### WORK ITEM
The finished copy should hold every entry exactly as given, and no pictures.
================================
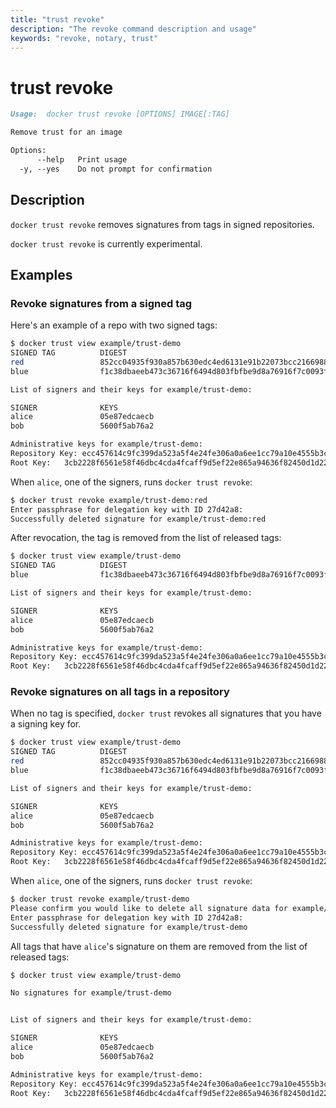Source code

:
 ```yaml
---
title: "trust revoke"
description: "The revoke command description and usage"
keywords: "revoke, notary, trust"
---
```


<!-- This file is maintained within the docker/cli GitHub
     repository at https://github.com/docker/cli/. Make all
     pull requests against that repo. If you see this file in
     another repository, consider it read-only there, as it will
     periodically be overwritten by the definitive file. Pull
     requests which include edits to this file in other repositories
     will be rejected.
-->

# trust revoke

```markdown
Usage:  docker trust revoke [OPTIONS] IMAGE[:TAG]

Remove trust for an image

Options:
      --help   Print usage
  -y, --yes    Do not prompt for confirmation
```

## Description

`docker trust revoke` removes signatures from tags in signed repositories.

`docker trust revoke` is currently experimental.

## Examples

### Revoke signatures from a signed tag

Here's an example of a repo with two signed tags:


```bash
$ docker trust view example/trust-demo
SIGNED TAG          DIGEST                                                              SIGNERS
red                 852cc04935f930a857b630edc4ed6131e91b22073bcc216698842e44f64d2943    alice
blue                f1c38dbaeeb473c36716f6494d803fbfbe9d8a76916f7c0093f227821e378197    alice, bob

List of signers and their keys for example/trust-demo:

SIGNER              KEYS
alice               05e87edcaecb
bob                 5600f5ab76a2

Administrative keys for example/trust-demo:
Repository Key:	ecc457614c9fc399da523a5f4e24fe306a0a6ee1cc79a10e4555b3c6ab02f71e
Root Key:	3cb2228f6561e58f46dbc4cda4fcaff9d5ef22e865a94636f82450d1d2234949
```

When `alice`, one of the signers, runs `docker trust revoke`:

```bash
$ docker trust revoke example/trust-demo:red
Enter passphrase for delegation key with ID 27d42a8:
Successfully deleted signature for example/trust-demo:red
```

After revocation, the tag is removed from the list of released tags:

```bash
$ docker trust view example/trust-demo
SIGNED TAG          DIGEST                                                              SIGNERS
blue                f1c38dbaeeb473c36716f6494d803fbfbe9d8a76916f7c0093f227821e378197    alice, bob

List of signers and their keys for example/trust-demo:

SIGNER              KEYS
alice               05e87edcaecb
bob                 5600f5ab76a2

Administrative keys for example/trust-demo:
Repository Key:	ecc457614c9fc399da523a5f4e24fe306a0a6ee1cc79a10e4555b3c6ab02f71e
Root Key:	3cb2228f6561e58f46dbc4cda4fcaff9d5ef22e865a94636f82450d1d2234949
```

### Revoke signatures on all tags in a repository

When no tag is specified, `docker trust` revokes all signatures that you have a signing key for.

```bash
$ docker trust view example/trust-demo
SIGNED TAG          DIGEST                                                              SIGNERS
red                 852cc04935f930a857b630edc4ed6131e91b22073bcc216698842e44f64d2943    alice
blue                f1c38dbaeeb473c36716f6494d803fbfbe9d8a76916f7c0093f227821e378197    alice, bob

List of signers and their keys for example/trust-demo:

SIGNER              KEYS
alice               05e87edcaecb
bob                 5600f5ab76a2

Administrative keys for example/trust-demo:
Repository Key:	ecc457614c9fc399da523a5f4e24fe306a0a6ee1cc79a10e4555b3c6ab02f71e
Root Key:	3cb2228f6561e58f46dbc4cda4fcaff9d5ef22e865a94636f82450d1d2234949
```

When `alice`, one of the signers, runs `docker trust revoke`:

```bash
$ docker trust revoke example/trust-demo
Please confirm you would like to delete all signature data for example/trust-demo? [y/N] y
Enter passphrase for delegation key with ID 27d42a8:
Successfully deleted signature for example/trust-demo
```

All tags that have `alice`'s signature on them are removed from the list of released tags:

```bash
$ docker trust view example/trust-demo

No signatures for example/trust-demo


List of signers and their keys for example/trust-demo:

SIGNER              KEYS
alice               05e87edcaecb
bob                 5600f5ab76a2

Administrative keys for example/trust-demo:
Repository Key:	ecc457614c9fc399da523a5f4e24fe306a0a6ee1cc79a10e4555b3c6ab02f71e
Root Key:	3cb2228f6561e58f46dbc4cda4fcaff9d5ef22e865a94636f82450d1d2234949
```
================================
### EXERCISE SOLUTION
Source code

:
 ```yaml
---
title: "trust revoke"
description: "The revoke command description and usage"
keywords: "revoke, notary, trust"
---
```


<!-- This file is maintained within the docker/cli GitHub
     repository at https://github.com/docker/cli/. Make all
     pull requests against that repo. If you see this file in
     another repository, consider it read-only there, as it will
     periodically be overwritten by the definitive file. Pull
     requests which include edits to this file in other repositories
     will be rejected.
-->

# trust revoke

```markdown
Usage:  docker trust revoke [OPTIONS] IMAGE[:TAG]

Remove trust for an image

Options:
      --help   Print usage
  -y, --yes    Do not prompt for confirmation
```

## Description

`docker trust revoke` removes signatures from tags in signed repositories.

`docker trust revoke` is currently experimental.

## Examples

### Revoke signatures from a signed tag

Here's an example of a repo with two signed tags:


```bash
$ docker trust view example/trust-demo
SIGNED TAG          DIGEST                                                              SIGNERS
red                 852cc04935f930a857b630edc4ed6131e91b22073bcc216698842e44f64d2943    alice
blue                f1c38dbaeeb473c36716f6494d803fbfbe9d8a76916f7c0093f227821e378197    alice, bob

List of signers and their keys for example/trust-demo:

SIGNER              KEYS
alice               05e87edcaecb
bob                 5600f5ab76a2

Administrative keys for example/trust-demo:
Repository Key:	ecc457614c9fc399da523a5f4e24fe306a0a6ee1cc79a10e4555b3c6ab02f71e
Root Key:	3cb2228f6561e58f46dbc4cda4fcaff9d5ef22e865a94636f82450d1d2234949
```

When `alice`, one of the signers, runs `docker trust revoke`:

```bash
$ docker trust revoke example/trust-demo:red
Enter passphrase for delegation key with ID 27d42a8:
Successfully deleted signature for example/trust-demo:red
```

After revocation, the tag is removed from the list of released tags:

```bash
$ docker trust view example/trust-demo
SIGNED TAG          DIGEST                                                              SIGNERS
blue                f1c38dbaeeb473c36716f6494d803fbfbe9d8a76916f7c0093f227821e378197    alice, bob

List of signers and their keys for example/trust-demo:

SIGNER              KEYS
alice               05e87edcaecb
bob                 5600f5ab76a2

Administrative keys for example/trust-demo:
Repository Key:	ecc457614c9fc399da523a5f4e24fe306a0a6ee1cc79a10e4555b3c6ab02f71e
Root Key:	3cb2228f6561e58f46dbc4cda4fcaff9d5ef22e865a94636f82450d1d2234949
```

### Revoke signatures on all tags in a repository

When no tag is specified, `docker trust` revokes all signatures that you have a signing key for.

```bash
$ docker trust view example/trust-demo
SIGNED TAG          DIGEST                                                              SIGNERS
red                 852cc04935f930a857b630edc4ed6131e91b22073bcc216698842e44f64d2943    alice
blue                f1c38dbaeeb473c36716f6494d803fbfbe9d8a76916f7c0093f227821e378197    alice, bob

List of signers and their keys for example/trust-demo:

SIGNER              KEYS
alice               05e87edcaecb
bob                 5600f5ab76a2

Administrative keys for example/trust-demo:
Repository Key:	ecc457614c9fc399da523a5f4e24fe306a0a6ee1cc79a10e4555b3c6ab02f71e
Root Key:	3cb2228f6561e58f46dbc4cda4fcaff9d5ef22e865a94636f82450d1d2234949
```

When `alice`, one of the signers, runs `docker trust revoke`:

```bash
$ docker trust revoke example/trust-demo
Please confirm you would like to delete all signature data for example/trust-demo? [y/N] y
Enter passphrase for delegation key with ID 27d42a8:
Successfully deleted signature for example/trust-demo
```

All tags that have `alice`'s signature on them are removed from the list of released tags:

```bash
$ docker trust view example/trust-demo

No signatures for example/trust-demo


List of signers and their keys for example/trust-demo:

SIGNER              KEYS
alice               05e87edcaecb
bob                 5600f5ab76a2

Administrative keys for example/trust-demo:
Repository Key:	ecc457614c9fc399da523a5f4e24fe306a0a6ee1cc79a10e4555b3c6ab02f71e
Root Key:	3cb2228f6561e58f46dbc4cda4fcaff9d5ef22e865a94636f82450d1d2234949
```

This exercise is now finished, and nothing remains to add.